Genug, daß sich von dieser Zeit an der christliche Glaube, hauptsächlich durch die Bemühungen der Geistlichen aus dem Benediktinerorden, allenthalben in Ungarn ausbreitete. Geysa selbst ließ sich sammt seiner Gemahlinn Sarolta, seinem Bruder Michael, und seinem ganzen Hause taufen. (980) Weil er aber noch vielen Widerstand von den ungarischen Grossen erfahren mußte, welche von ihrer bisher gewohnten freyen Lebensart, nicht so geschwind ablassen wollten: so lud er heimlich viele ansehnliche Ritter, und Grafen, vornämlich aus Deutschland ein, um sich durch ihren Beystand wider die Anschläge der Ungarn in Sicherheit zu setzen. Es fanden sich auch viele derselben mit starker Begleitung ein, und Geysa, um sie desto besser zu verbinden, ertheilte ihnen nicht nur kostbare Geschenke, sondern auch die vornehmsten Würden des Reiches.*

Ungeachtet nun die Ungarn dieses nicht gleichgiltig ansehen konnten, so wurden sie doch durch die Macht der Fremden im Zaume gehalten, und Geysa brachte sowohl die Ausbreitung der christlichen Religion, als die Unterwerfung feiner Unterthanen mit dem glücklichsten Erfolge zu Stande.
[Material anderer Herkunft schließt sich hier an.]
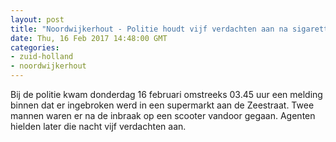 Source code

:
 ```yaml
---
layout: post
title: "Noordwijkerhout - Politie houdt vijf verdachten aan na sigarettendiefstal Noordwijkerhout"
date: Thu, 16 Feb 2017 14:48:00 GMT
categories: 
- zuid-holland 
- noordwijkerhout 
---
```


Bij de politie kwam donderdag 16 februari omstreeks 03.45 uur een melding binnen dat er ingebroken werd in een supermarkt aan de Zeestraat. Twee mannen waren er na de inbraak op een scooter vandoor gegaan. Agenten hielden later die nacht vijf verdachten aan.
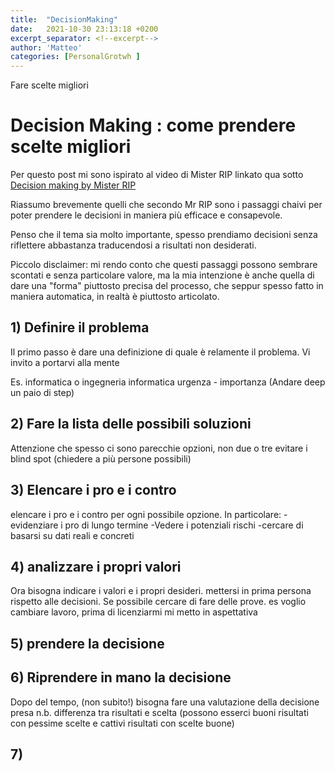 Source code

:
 ```yaml
---
title:  "DecisionMaking"
date:   2021-10-30 23:13:18 +0200
excerpt_separator: <!--excerpt-->
author: 'Matteo'
categories: [PersonalGrotwh ]
---
```

Fare scelte migliori
<!--excerpt-->

# Decision Making : come prendere scelte migliori


Per questo post mi sono ispirato al video di Mister RIP linkato qua sotto
[Decision making by Mister RIP](https://www.youtube.com/watch?v=PvXdD9w4SFs)

Riassumo brevemente quelli che secondo Mr RIP sono i passaggi chaivi per poter prendere le decisioni in maniera più efficace e consapevole.

Penso che il tema sia molto importante, spesso prendiamo decisioni senza riflettere abbastanza traducendosi a risultati non desiderati. 

Piccolo disclaimer: mi rendo conto che questi passaggi possono sembrare scontati e senza particolare valore, ma la mia intenzione è anche quella di dare una "forma" piuttosto precisa del processo, che seppur spesso fatto in maniera automatica, in realtà è piuttosto articolato.


## 1) Definire il problema
Il primo passo è dare una definizione di quale è relamente il problema. Vi invito a portarvi alla mente 

Es. informatica o ingegneria informatica
urgenza - importanza
(Andare deep un paio di step)


## 2) Fare la lista delle possibili soluzioni
Attenzione che spesso ci sono parecchie opzioni, non due o tre
evitare i blind spot (chiedere a più persone possibili)

## 3) Elencare i pro e i contro 
elencare i pro e i contro per ogni possibile opzione. 
In particolare: 
-evidenziare i pro di lungo termine
-Vedere i potenziali rischi
-cercare di basarsi su dati reali e concreti

## 4) analizzare i propri valori
Ora bisogna indicare i valori e i propri desideri. mettersi in prima persona rispetto alle decisioni.
Se possibile cercare di fare delle prove. es voglio cambiare lavoro, prima di licenziarmi mi metto in aspettativa

## 5) prendere la decisione


## 6) Riprendere in mano la decisione
Dopo del tempo, (non subito!) bisogna fare una valutazione della decisione presa 
n.b. differenza tra risultati e scelta (possono esserci buoni risultati con pessime scelte e cattivi risultati con scelte buone)


## 7) 



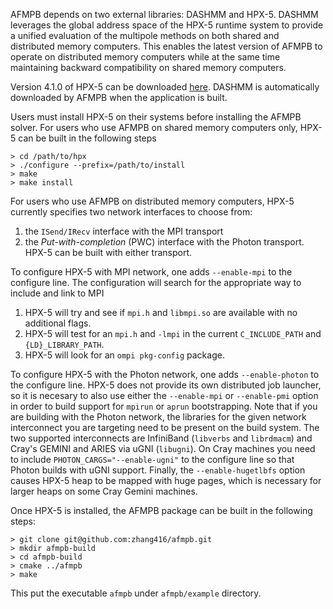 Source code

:AFMPB depends on two external libraries: DASHMM and HPX-5. DASHMM leverages 
the global address space of the HPX-5 runtime system to provide a unified
evaluation of the multipole methods on both shared and distributed memory computers. 
This enables the latest version of AFMPB to operate on distributed memory 
computers while at the same time maintaining backward compatibility on shared
memory computers. 

Version 4.1.0 of HPX-5 can be downloaded [here](https://hpx.crest.iu.edu/download). DASHMM is 
automatically downloaded by AFMPB when the application is built. 

Users must install HPX-5 on their systems before installing the AFMPB solver. For users
who use AFMPB on shared memory computers only, HPX-5 can be built in the following
steps 
```
> cd /path/to/hpx
> ./configure --prefix=/path/to/install
> make
> make install
```
For users who use AFMPB on distributed memory computers, HPX-5 currently specifies two 
network interfaces to choose from: 
1. the `ISend/IRecv` interface with the MPI transport
2. the _Put-with-completion_ (PWC) interface with the Photon transport. 
HPX-5 can be built with either transport. 

To configure HPX-5 with MPI network, one adds `--enable-mpi` to the configure line. 
The configuration will search for the appropriate way to include and link to MPI 
1. HPX-5 will try and see if `mpi.h` and `libmpi.so` are available with no additional flags. 
2. HPX-5 will test for an `mpi.h` and `-lmpi` in the current `C_INCLUDE_PATH` and `{LD}_LIBRARY_PATH`. 
3. HPX-5 will look for an `ompi pkg-config` package. 

To configure HPX-5 with the Photon network, one adds `--enable-photon` to the 
configure line. HPX-5 does not provide its own distributed job launcher, so it is necesary
to also use either the `--enable-mpi` or `--enable-pmi` option in order to build support
for `mpirun` or `aprun` bootstrapping. Note that if you are building with the Photon network, 
the libraries for the given network interconnect you are targeting need to be present
on the build system. The two supported interconnects are InfiniBand (`libverbs` and `librdmacm`)
and Cray's GEMINI and ARIES via uGNI (`libugni`). On Cray machines you need to include
`PHOTON_CARGS="--enable-ugni"` to the configure line so that Photon builds with uGNI support. 
Finally, the `--enable-hugetlbfs` option causes HPX-5 heap to be mapped with huge pages, 
which is necessary for larger heaps on some Cray Gemini machines. 

Once HPX-5 is installed, the AFMPB package can be built in the following steps:
```
> git clone git@github.com:zhang416/afmpb.git
> mkdir afmpb-build
> cd afmpb-build
> cmake ../afmpb 
> make 
```
This put the executable `afmpb` under `afmpb/example` directory.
Es war ihm daher nun nichts so sehr angelegen, als seinem Sohne Stephan* die Nachfolge im Reiche zu versi-

* Unter diesen Ankömmlingen waren die vornehmsten: Deodatus, Graf von Sankt Severin, aus Apulien, der Taufpahte des heiligen Stephans, der ihn deswegen Tata zu nennen pflegte; die Gebrüder Wolfgang und Hederich Grafen von Schaumburg; Wenzelin, Graf von Waitzenburg aus Bayern, dessen Nachkommen Jasko hießen; Hund und Pázmán, zween berühmte Ritter aus Deutschland, und Hermann aus Nürnberg.

** Er erblickte das Licht der Welt im Jahre 983. und ward von dem Prager Bischofe getauft.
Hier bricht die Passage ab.